OrganizationRelationship -Identity "Exchange Online to On Premises Organization Relationship" | FL

• IIS Logs look ok, %SystemDrive%\inetpub\logs\LogFiles

• EWS logs look ok, %SystemDrive%\inetpub\logs\LogFiles

• Checked the external URL – seems ok.

Get-WebServicesVirtualDirectory | FL Name,Server,externalURL

• Check the IIS permissions with – this looked ok

Get-WebServicesVirtualDirectory | fl name,server,externalURL,ExternalAuthenticationMethods

• Checked IIS EWS and Autodiscover:

• Checked more relationship stuff – all ok

Get-OrganizationReationship -Identity "On Premises to Exchange Online Organization Relationship”

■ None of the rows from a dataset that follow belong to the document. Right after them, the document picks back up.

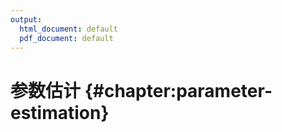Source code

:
 ```yaml
---
output:
  html_document: default
  pdf_document: default
---
```


# 参数估计 {#chapter:parameter-estimation}



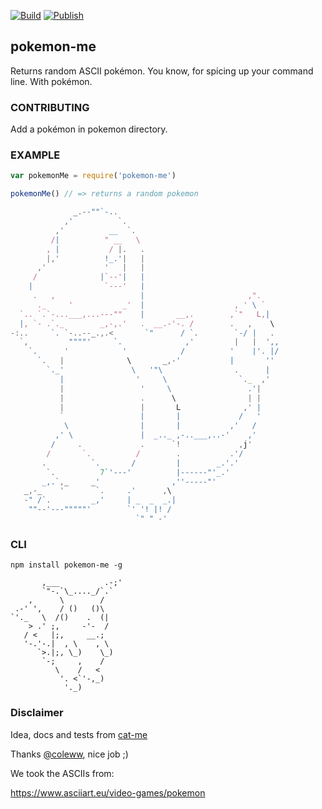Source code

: [![Build](https://github.com/deepakchethan/pokemon-me/actions/workflows/node.js.yml/badge.svg)](https://github.com/deepakchethan/pokemon-me/actions/workflows/node.js.yml) [![Publish](https://github.com/deepakchethan/pokemon-me/actions/workflows/npm-publish.yml/badge.svg)](https://github.com/deepakchethan/pokemon-me/actions/workflows/npm-publish.yml) 


pokemon-me
----------------

Returns random ASCII pokémon. You know, for spicing up your command line. With pokémon.

### CONTRIBUTING

Add a pokémon in pokemon directory.

### EXAMPLE

```javascript
var pokemonMe = require('pokemon-me')

pokemonMe() // => returns a random pokemon

              _.--""`-..
            ,'          `.
          ,'          __  `.
         /|          " __   \
        , |           / |.   .
        |,'          !_.'|   |
      ,'             '   |   |
     /              |`--'|   |
    |                `---'   |
     .   ,                   |                       ,".
      ._     '           _'  |                    , ' \ `
  `.. `.`-...___,...---""    |       __,.        ,`"   L,|
  |, `- .`._        _,-,.'   .  __.-'-. /        .   ,    \
-:..     `. `-..--_.,.<       `"      / `.        `-/ |   .
  `,         """"'     `.              ,'         |   |  ',,
    `.      '            '            /          '    |'. |/
      `.   |              \       _,-'           |       ''
        `._'               \   '"\                .      |
           |                '     \                `._  ,'
           |                 '     \                 .'|
           |                 .      \                | |
           |                 |       L              ,' |
           `                 |       |             /   '
            \                |       |           ,'   /
          ,' \               |  _.._ ,-..___,..-'    ,'
         /     .             .      `!             ,j'
        /       `.          /        .           .'/
       .          `.       /         |        _.'.'
        `.          7`'---'          |------"'_.'
       _,.`,_     _'                ,''-----"'
   _,-_    '       `.     .'      ,\
   -" /`.         _,'     | _  _  _.|
    ""--'---"""""'        `' '! |! /
                            `" " -'

```

### CLI

`npm install pokemon-me -g`

```
       ,___          .-;'
       `"-.`\_...._/`.`
    ,      \        /
 .-' ',    / ()   ()\
`'._   \  /()    .  (|
    > .' ;,     -'-  /
   / <   |;,     __.;
   '-.'-.|  , \    , \
      `>.|;, \_)    \_)
       `-;     ,    /
          \    /   <
           '. <`'-,_)
            '._)
```

### Disclaimer

Idea, docs and tests from [cat-me](https://www.npmjs.com/package/cat-me)

Thanks [@coleww](https://www.npmjs.com/~coleww), nice job ;)

We took the ASCIIs from:

https://www.asciiart.eu/video-games/pokemon
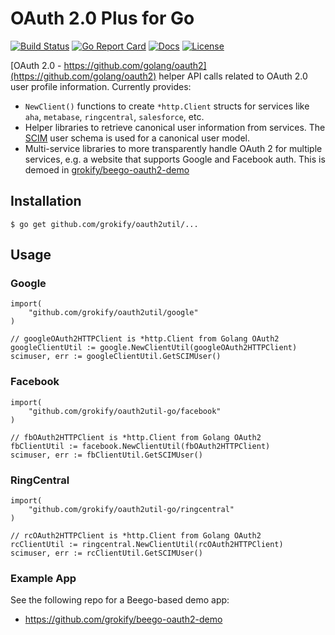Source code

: # OAuth 2.0 Plus for Go

[![Build Status][build-status-svg]][build-status-link]
[![Go Report Card][goreport-svg]][goreport-link]
[![Docs][docs-godoc-svg]][docs-godoc-link]
[![License][license-svg]][license-link]


[OAuth 2.0 - https://github.com/golang/oauth2](https://github.com/golang/oauth2) helper API calls related to OAuth 2.0 user profile information. Currently provides:

* `NewClient()` functions to create `*http.Client` structs for services like `aha`, `metabase`, `ringcentral`, `salesforce`, etc.
* Helper libraries to retrieve canonical user information from services. The [SCIM](http://www.simplecloud.info/) user schema is used for a canonical user model.
* Multi-service libraries to more transparently handle OAuth 2 for multiple services, e.g. a website that supports Google and Facebook auth. This is demoed in [grokify/beego-oauth2-demo](https://github.com/grokify/beego-oauth2-demo)

## Installation

```
$ go get github.com/grokify/oauth2util/...
```

## Usage

### Google

```golang
import(
	"github.com/grokify/oauth2util/google"
)

// googleOAuth2HTTPClient is *http.Client from Golang OAuth2
googleClientUtil := google.NewClientUtil(googleOAuth2HTTPClient)
scimuser, err := googleClientUtil.GetSCIMUser()
```

### Facebook

```golang
import(
	"github.com/grokify/oauth2util-go/facebook"
)

// fbOAuth2HTTPClient is *http.Client from Golang OAuth2
fbClientUtil := facebook.NewClientUtil(fbOAuth2HTTPClient)
scimuser, err := fbClientUtil.GetSCIMUser()
```

### RingCentral

```golang
import(
	"github.com/grokify/oauth2util-go/ringcentral"
)

// rcOAuth2HTTPClient is *http.Client from Golang OAuth2
rcClientUtil := ringcentral.NewClientUtil(rcOAuth2HTTPClient)
scimuser, err := rcClientUtil.GetSCIMUser()
```

### Example App

See the following repo for a Beego-based demo app:

* https://github.com/grokify/beego-oauth2-demo

 [build-status-svg]: https://api.travis-ci.org/grokify/oauth2util.svg?branch=master
 [build-status-link]: https://travis-ci.org/grokify/oauth2util
 [goreport-svg]: https://goreportcard.com/badge/github.com/grokify/oauth2util
 [goreport-link]: https://goreportcard.com/report/github.com/grokify/oauth2util
 [docs-godoc-svg]: https://img.shields.io/badge/docs-godoc-blue.svg
 [docs-godoc-link]: https://godoc.org/github.com/grokify/oauth2util
 [license-svg]: https://img.shields.io/badge/license-MIT-blue.svg
 [license-link]: https://github.com/grokify/oauth2util/blob/master/LICENSE.md
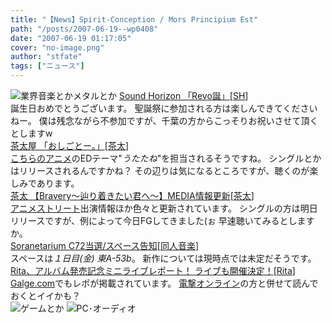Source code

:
 ```yaml
---
title: "【News】Spirit-Conception / Mors Principium Est"
path: "/posts/2007-06-19--wp0408"
date: "2007-06-19 01:17:05"
cover: "no-image.png"
author: "stfate"
tags: ["ニュース"]
---
```


<style type="text/css">
<!--
p {white-space: pre-wrap};
-->
</style>

<img src="http://stfate.net/img/category1.jpg" alt="業界音楽とかメタルとか">
<a class="topics" href="http://sound-horizon.net/" target="_blank">Sound Horizon 「Revo誕」</a><span class="junre">[<a href="http://sound-horizon.net/" target="_blank">SH</a>]</span>
<div class="news">誕生日おめでとうございます。
聖誕祭に参加される方は楽しんできてくださいねー。
僕は残念ながら不参加ですが、千葉の方からこっそりお祝いさせて頂くとしますw</div>
<a class="topics" href="http://chata.moo.jp/blog/index.php?id=07060003" target="_blank">茶太屋 「おしごとー。」</a><span class="junre">[<a href="http://chata.moo.jp/" target="_blank">茶太</a>]</span>
<div class="news"><a href="http://www.potemayo.com/" target="_blank">こちらのアニメ</a>のEDテーマ"<em>うたたね</em>"を担当されるそうですね。
シングルとかはリリースされるんですかね？
その辺りは気になるところですが、聴くのが楽しみであります。</div>
<a class="topics" href="http://www.team-e.co.jp/bravery/index.html" target="_blank">茶太 【Bravery～辿り着きたい君へ～】MEDIA情報更新</a><span class="junre">[<a href="http://chata.moo.jp/" target="_blank">茶太</a>]</span>
<div class="news"><a href="http://www.birdy.co.jp/uha/anist.html" target="_blank">アニメストリート</a>出演情報ほか色々と更新されています。
シングルの方は明日リリースですが、例によって今日FGしてきました(ぉ
早速聴いてみるとしますか。</div>
<a class="topics" href="http://soranetarium.com/" target="_blank">Soranetarium C72当選/スペース告知</a><span class="junre">[<a href="" target="_blank">同人音楽</a>]</span>
<div class="news">スペースは<em>１日目(金) 東A-53b</em>。
新作については現時点では未定だそうです。</div>
<a class="topics" href="http://www.galge.com/galge/nomember/sbp/topics/07/06/19b/index.html" target="_blank">Rita、アルバム発売記念ミニライブレポート！ ライブも開催決定！</a><span class="junre">[<a href="http://ritarita.jp/" target="_blank">Rita</a>]</span>
<div class="news"><a href="http://www.galge.com/" target="_blank">Galge.com</a>でもレポが掲載されています。
<a href="http://www.dengekionline.com/data/news/2007/6/18/ab86ef3987ee9b2436da89577c031ef2.html" target="_blank">電撃オンライン</a>の方と併せて読んでおくとイイかも？</div>
<img src="http://stfate.net/img/category2.jpg" alt="ゲームとか">
<img src="http://stfate.net/img/category3.jpg" alt="PC･オーディオ">
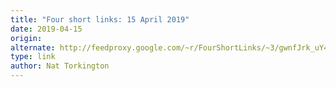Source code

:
 ```yaml
---
title: "Four short links: 15 April 2019"
date: 2019-04-15
origin: 
alternate: http://feedproxy.google.com/~r/FourShortLinks/~3/gwnfJrk_uY4/four-short-links-15-april-2019
type: link
author: Nat Torkington
---
```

Next – contact support!  🙁

Before I contact support I did find one more URL that suggests to check the certs and import the cert you used to setup the federation onto the CAS server which unfortunately didn’t work for us:

https://support.microsoft.com/en-gb/help/3057905/exchange-online-users-cannot-access-free-busy-information-of-users-in

Soooo here I am, time to contact support.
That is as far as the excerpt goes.